Work instruction: If a line in the listing contains "your", copy it out whole.

Records for the exercise:
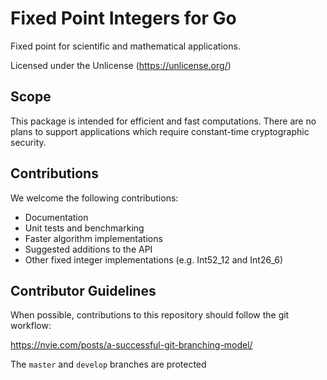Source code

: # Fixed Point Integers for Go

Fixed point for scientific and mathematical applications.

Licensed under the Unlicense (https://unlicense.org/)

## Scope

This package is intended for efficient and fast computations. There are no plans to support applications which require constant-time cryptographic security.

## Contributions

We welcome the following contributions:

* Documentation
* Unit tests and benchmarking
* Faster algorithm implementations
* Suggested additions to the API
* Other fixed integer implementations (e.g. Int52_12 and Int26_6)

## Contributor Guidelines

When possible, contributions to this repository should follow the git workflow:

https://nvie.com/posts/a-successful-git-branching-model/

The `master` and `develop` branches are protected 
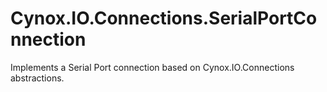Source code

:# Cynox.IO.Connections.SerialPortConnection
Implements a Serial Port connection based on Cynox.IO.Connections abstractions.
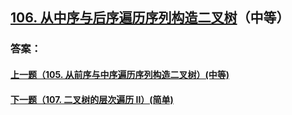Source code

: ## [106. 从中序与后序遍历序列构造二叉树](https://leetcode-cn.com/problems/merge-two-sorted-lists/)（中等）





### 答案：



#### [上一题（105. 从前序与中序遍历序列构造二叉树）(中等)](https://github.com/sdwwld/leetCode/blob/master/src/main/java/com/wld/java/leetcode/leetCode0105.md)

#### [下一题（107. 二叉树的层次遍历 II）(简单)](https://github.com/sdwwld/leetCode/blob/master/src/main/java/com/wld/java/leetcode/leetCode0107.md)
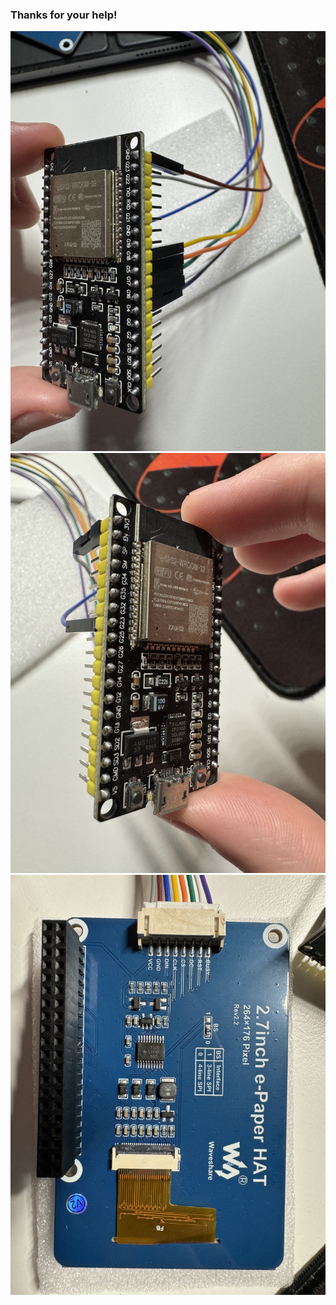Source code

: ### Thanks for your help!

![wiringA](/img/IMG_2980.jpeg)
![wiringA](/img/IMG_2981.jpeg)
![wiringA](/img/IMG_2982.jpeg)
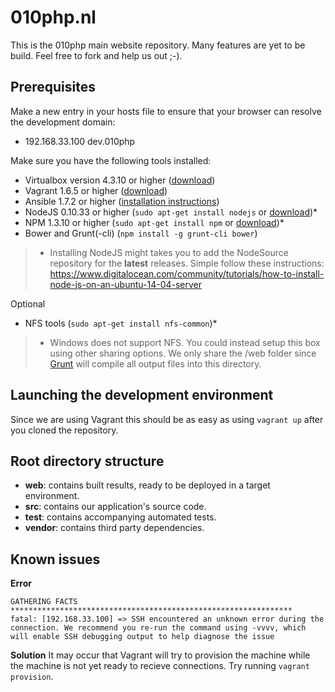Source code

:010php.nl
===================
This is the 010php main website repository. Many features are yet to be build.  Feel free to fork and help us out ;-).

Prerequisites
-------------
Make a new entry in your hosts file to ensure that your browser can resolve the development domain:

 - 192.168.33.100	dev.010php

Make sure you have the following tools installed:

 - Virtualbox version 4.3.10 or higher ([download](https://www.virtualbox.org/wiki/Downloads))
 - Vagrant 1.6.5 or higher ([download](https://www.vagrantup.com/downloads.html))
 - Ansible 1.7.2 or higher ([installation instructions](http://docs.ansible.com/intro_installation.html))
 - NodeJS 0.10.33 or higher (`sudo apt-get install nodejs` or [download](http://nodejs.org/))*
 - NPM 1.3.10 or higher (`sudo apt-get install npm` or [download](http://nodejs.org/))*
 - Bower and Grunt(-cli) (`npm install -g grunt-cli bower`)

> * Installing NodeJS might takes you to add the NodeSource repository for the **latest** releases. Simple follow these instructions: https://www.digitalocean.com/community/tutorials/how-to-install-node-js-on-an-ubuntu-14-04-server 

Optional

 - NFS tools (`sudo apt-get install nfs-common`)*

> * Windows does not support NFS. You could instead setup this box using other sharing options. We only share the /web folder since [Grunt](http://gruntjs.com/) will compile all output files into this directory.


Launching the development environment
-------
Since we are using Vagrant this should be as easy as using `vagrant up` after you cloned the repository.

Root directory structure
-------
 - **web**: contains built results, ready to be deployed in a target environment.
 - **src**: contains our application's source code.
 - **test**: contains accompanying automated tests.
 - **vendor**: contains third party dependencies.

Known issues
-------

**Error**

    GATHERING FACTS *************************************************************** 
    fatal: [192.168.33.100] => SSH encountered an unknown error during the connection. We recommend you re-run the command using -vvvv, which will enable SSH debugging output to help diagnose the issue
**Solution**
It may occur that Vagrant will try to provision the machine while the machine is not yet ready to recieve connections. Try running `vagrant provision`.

==

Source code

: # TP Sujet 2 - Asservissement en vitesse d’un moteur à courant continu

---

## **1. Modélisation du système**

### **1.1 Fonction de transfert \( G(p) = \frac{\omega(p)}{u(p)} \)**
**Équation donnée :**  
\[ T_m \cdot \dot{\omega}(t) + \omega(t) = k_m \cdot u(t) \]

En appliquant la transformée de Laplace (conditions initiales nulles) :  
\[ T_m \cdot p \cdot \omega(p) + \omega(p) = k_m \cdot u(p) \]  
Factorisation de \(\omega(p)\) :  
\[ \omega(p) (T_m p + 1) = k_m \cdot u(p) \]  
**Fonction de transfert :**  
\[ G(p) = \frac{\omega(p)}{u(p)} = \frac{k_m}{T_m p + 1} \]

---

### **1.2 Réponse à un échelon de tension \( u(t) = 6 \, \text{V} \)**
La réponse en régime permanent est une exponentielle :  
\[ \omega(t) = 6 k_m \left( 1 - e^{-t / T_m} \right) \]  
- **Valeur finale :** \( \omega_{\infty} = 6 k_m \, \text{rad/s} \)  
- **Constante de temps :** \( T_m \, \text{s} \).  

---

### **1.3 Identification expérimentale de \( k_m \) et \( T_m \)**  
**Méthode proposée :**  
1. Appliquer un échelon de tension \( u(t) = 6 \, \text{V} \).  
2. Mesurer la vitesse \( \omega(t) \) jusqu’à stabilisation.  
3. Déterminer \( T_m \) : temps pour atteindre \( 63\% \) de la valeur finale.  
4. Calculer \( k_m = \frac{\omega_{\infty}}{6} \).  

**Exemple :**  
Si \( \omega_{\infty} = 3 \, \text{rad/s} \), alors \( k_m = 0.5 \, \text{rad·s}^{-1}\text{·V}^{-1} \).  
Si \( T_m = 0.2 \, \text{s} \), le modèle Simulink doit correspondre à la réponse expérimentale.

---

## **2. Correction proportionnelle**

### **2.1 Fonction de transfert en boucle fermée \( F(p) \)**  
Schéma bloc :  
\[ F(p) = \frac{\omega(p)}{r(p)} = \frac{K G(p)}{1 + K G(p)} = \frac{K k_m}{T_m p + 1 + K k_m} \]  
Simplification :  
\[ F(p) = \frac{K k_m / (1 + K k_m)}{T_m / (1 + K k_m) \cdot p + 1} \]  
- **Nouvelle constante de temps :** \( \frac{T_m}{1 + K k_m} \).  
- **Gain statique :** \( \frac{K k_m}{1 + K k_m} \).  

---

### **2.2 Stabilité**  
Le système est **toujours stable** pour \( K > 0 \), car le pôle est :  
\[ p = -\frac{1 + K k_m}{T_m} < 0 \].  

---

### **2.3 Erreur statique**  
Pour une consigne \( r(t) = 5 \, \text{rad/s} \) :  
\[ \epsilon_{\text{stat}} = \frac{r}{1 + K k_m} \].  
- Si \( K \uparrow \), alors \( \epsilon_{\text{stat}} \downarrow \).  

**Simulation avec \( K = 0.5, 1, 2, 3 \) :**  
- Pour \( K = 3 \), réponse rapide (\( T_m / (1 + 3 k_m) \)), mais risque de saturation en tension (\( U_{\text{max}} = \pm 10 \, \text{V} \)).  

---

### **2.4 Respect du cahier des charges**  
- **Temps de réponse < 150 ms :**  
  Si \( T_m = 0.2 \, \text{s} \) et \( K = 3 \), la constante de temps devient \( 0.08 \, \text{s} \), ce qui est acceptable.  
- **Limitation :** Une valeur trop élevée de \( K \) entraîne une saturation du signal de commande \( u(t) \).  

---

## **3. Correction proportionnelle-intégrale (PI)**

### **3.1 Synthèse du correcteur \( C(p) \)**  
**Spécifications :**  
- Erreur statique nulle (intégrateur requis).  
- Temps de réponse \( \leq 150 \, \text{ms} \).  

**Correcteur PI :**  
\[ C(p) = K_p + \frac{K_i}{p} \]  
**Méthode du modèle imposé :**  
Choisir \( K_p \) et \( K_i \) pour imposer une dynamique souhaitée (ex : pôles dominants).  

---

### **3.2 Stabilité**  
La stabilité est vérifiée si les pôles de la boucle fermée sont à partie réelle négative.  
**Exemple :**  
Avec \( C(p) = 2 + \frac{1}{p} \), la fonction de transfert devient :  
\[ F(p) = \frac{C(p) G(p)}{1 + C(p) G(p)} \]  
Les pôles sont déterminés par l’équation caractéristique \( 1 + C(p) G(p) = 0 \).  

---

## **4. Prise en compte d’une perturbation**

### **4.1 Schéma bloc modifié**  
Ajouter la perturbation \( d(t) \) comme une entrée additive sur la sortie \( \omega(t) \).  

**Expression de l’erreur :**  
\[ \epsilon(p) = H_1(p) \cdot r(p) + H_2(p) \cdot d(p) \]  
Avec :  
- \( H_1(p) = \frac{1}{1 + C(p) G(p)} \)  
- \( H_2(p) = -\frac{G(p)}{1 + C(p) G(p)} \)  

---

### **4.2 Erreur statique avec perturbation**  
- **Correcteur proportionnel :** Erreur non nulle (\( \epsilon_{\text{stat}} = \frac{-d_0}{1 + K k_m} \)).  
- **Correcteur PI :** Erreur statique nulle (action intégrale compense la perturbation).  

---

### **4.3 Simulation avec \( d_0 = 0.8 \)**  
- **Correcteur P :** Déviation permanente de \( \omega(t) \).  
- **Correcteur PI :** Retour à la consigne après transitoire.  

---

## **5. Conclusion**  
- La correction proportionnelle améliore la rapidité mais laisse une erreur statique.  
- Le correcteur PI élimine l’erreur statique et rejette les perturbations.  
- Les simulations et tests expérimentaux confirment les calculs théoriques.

==

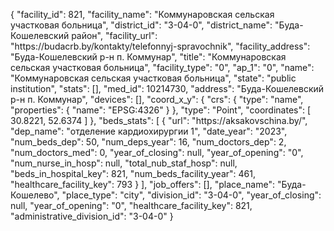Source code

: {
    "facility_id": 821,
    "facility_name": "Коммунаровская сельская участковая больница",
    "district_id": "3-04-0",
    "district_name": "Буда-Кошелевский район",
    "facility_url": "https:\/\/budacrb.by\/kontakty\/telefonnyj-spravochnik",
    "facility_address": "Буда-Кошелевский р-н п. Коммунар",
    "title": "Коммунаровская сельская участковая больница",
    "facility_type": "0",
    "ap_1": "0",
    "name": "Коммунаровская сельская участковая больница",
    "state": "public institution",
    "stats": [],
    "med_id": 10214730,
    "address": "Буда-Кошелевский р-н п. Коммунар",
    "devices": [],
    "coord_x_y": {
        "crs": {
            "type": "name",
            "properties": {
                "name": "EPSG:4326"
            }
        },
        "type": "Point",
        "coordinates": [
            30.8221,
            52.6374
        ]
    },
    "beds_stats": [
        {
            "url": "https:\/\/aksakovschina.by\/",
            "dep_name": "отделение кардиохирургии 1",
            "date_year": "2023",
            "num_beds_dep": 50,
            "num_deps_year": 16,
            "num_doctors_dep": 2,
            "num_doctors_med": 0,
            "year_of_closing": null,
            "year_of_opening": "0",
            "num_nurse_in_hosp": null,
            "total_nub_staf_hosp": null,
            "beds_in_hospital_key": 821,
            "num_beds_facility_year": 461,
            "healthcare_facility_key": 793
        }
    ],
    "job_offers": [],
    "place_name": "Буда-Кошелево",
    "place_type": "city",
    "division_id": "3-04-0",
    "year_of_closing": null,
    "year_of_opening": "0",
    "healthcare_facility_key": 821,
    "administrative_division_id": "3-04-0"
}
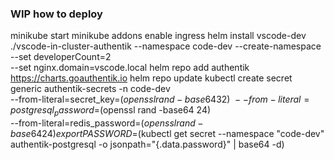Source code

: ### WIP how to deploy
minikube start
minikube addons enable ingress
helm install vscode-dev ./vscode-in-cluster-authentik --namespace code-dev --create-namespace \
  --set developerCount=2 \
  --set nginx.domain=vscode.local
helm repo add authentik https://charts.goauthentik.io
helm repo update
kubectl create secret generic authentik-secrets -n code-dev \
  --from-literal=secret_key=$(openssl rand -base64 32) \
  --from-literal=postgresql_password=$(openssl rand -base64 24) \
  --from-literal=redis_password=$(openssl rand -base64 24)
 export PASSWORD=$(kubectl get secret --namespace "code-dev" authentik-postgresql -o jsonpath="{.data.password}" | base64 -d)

Response area:
: ### Thanks for your help!
Make a new entry in your hosts file to ensure that your browser can resolve the development domain:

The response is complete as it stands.